A volta de slogans como ‘Ordem e Progresso’ e ‘Criança Feliz’ nunca me cheirou tanto a mofo e enxofre.

Outubro se foi, mas o dia das bruxas segue assombrando nossa democracia e todas as conquistas que tivemos ao longo dos anos.

Vivemos uma ‘ordem’ que legitima atrocidades policiais contra adolescentes, que ocupam escolas; que exalta um juiz obcecado pelo delírio de poder, que só aponta suas canetadas para um único partido, em meio à corja de políticos envolvidos num esquema de propina secular no nosso país.

O ‘progresso’ que somente acolhe e afaga o topo da pirâmide e a criança feliz que invoca um primeiro-damismo assistencialista, num papel coadjuvante da mulher ‘voluntária’ e acéfala.

É. Acreditar que “é claro que o sol vai voltar amanhã” tem ficado cada vez mais difícil.

Vejo um céu menos cinza quando assisto ao discurso da menina Ana Júlia, na Assembleia Legislativa do Paraná que comoveu o mundo pela firmeza e hombridade.

Mas não podemos esperar tanto, menina Júlia.

Não podemos esperar por 20 anos, que pessoas decentes como você estejam no comando da nossa política.

sheyla_pelo-direito-de-chorar-5É preciso uma revolução agora.

A destituição desse governo ilegítimo, eleições diretas, para que possamos voltar a acreditar que ferramentas sociais da vida moderna como trabalho e voto não podem ser usadas contra nós.

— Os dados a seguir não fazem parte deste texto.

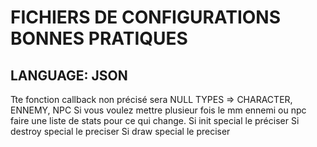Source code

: # FICHIERS DE CONFIGURATIONS BONNES PRATIQUES

## LANGUAGE: JSON

Tte fonction callback non précisé sera NULL
TYPES => CHARACTER, ENNEMY, NPC
Si vous voulez mettre plusieur fois le mm ennemi ou npc faire une liste de stats pour ce qui change.
Si init special le préciser
Si destroy special le preciser
Si draw special le preciser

Oxalá Russo estivesse aqui para fazer novos versos sobre velhas práticas e abrir nossos olhos, e dos nossos pais e das gerações futuras.

E que ficasse fulo da vida em ouvir seu refrão ‘Que país é esse?”sendo entoado por uma gente que vai para manifestação vestido de verde e amarelo, contra uma corrupção que só tem uma cor, com uma babá devidamente fardada, empurrando carrinho de criança, numa clara divisão de castas.

E é isso que Russo e muitos dos que ouvíamos suas canções jamais desejaríamos para nosso país: dividido, individualista, histérico, truculento, fundamentalista, corrupto.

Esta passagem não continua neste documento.